Bedside Tables - Part III

  Finally decided to get a sander - and boy am I glad I did! We really could have used it for all of our previous projects. After reading up a bit on sanders we opted for getting a 5-inch random orbital sander with the hook and loop sanding pads. [Aside; it never clicked with me that "hook-and-loop" equates to "Velcro", I was worried that I'd be wrestling with the sander threading some crazy loop mechanism through sanding pads!]
  The sander definitely makes sanding easier - I was able to finish off one of the sanding passes in one evening, whereas one pass would take me two evenings before (and I made two passes before this, just if you were wondering what was taking these posts so long). Unfortunately, we noticed that my hand-sanding from before had inadvertently made some light-scratches on the surface. The random-orbital sander, because of the 'randomness' in the vibration does a good job of avoid this. You can go either with or against the grain with the random orbital sander, and as long as you don't push down very hard, or angle so the edges of the sander bite into the wood, you shouldn't leave any scratches and you should have a nice smooth sanded surface at the end.
Brackets attached to the parts, waiting to be put together.
A close-up of the finished product.
  Post Sanding, we stained the wood, placing two coats of our favored "dark cherry" stain that we've used on all our other projects, on all the sides and edges. We finished up with a quick coat of spray polyurethane sealant, although we'll likely go over the finished product with a paint-on polyurethane sealant.
  With everything sanded and sealed, it was time for partial assembly (we still have to cut, sand, and stain the sides and doors). You can see from the photo, that I opted for thin, 2 screw corner brackets, which I first put on the shelves and the top of the legs. I'm a big fan of pilot holes, and there are some on the legs and top waiting for the screws.
  A very small dab of glue accompanied the legs as they were screwed into the top. Once all were in, I inched the shelves between the four legs and screwed them into place. For each shelf, the brackets were first screwed to the shelf. Then I partially screwed in the screws connecting them to the legs, only tightening them down fully once all were in.
The two tables partly assembled!

  Volia!
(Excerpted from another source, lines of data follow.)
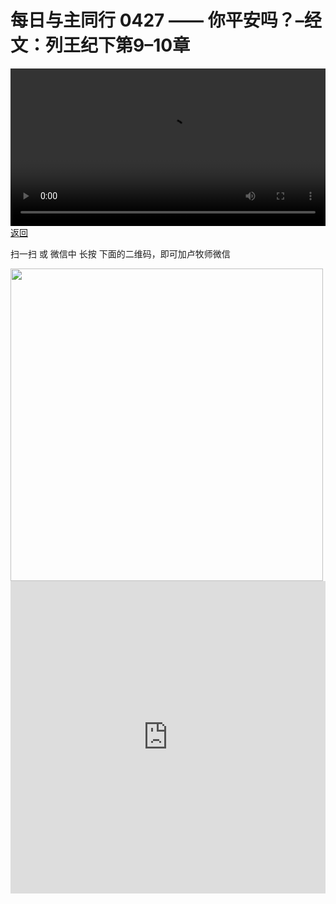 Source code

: # 每日与主同行 0427 —— 你平安吗？–经文：列王纪下第9–10章

<video width='100%' controls src='https://go2024.simai.life/api?redirect=https://r2.savefamily.net/@pastorpaulqiankunlu618/ViHcSPiMJjw.mp4?metric=PastorLu%26keyword=webpage%26type=video%26bot=26%26to=webpage'></video>
<a href='../daily.html'> 返回 </a>
<p>扫一扫 或 微信中 长按 下面的二维码，即可加卢牧师微信</p>
<img src='https://r2.savefamily.net/OVagt1.JPG' width='500px' />



<iframe width="100%" height="500" src="https://www.youtube.com/embed/ViHcSPiMJjw?si=zz5OCgHQvyW71w8c&amp;controls=0" title="YouTube video player" frameborder="0" allow="accelerometer; autoplay; clipboard-write; encrypted-media; gyroscope; picture-in-picture; web-share" referrerpolicy="strict-origin-when-cross-origin" allowfullscreen></iframe>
They're assembled and starting to look light nightstands. Now we just need to finish off the sides, which should prove an interesting exercise with the jigsaw - I've yet to perform an cut with the jigsaw blade at an angle. The final steps will be deciding on the door mechanisms and the hardware. Still, it's nice having a picture of what they'll look like when finished. And they seem to be a good height next to the bed (couldn't help taking them up there for a trial).

Bedside Tables Part II

  Here's the physical start to the bedside tables. I've already cut the table legs and the shelves (see the photo to the right). However, I still need to cut the corners off of the shelves to get the desired look. So here's a detailed look at this step.
  Of course, you'll need a few tools, here are mine; a jigsaw and a couple of clamps. I also have a folding table that you can see in the next picture.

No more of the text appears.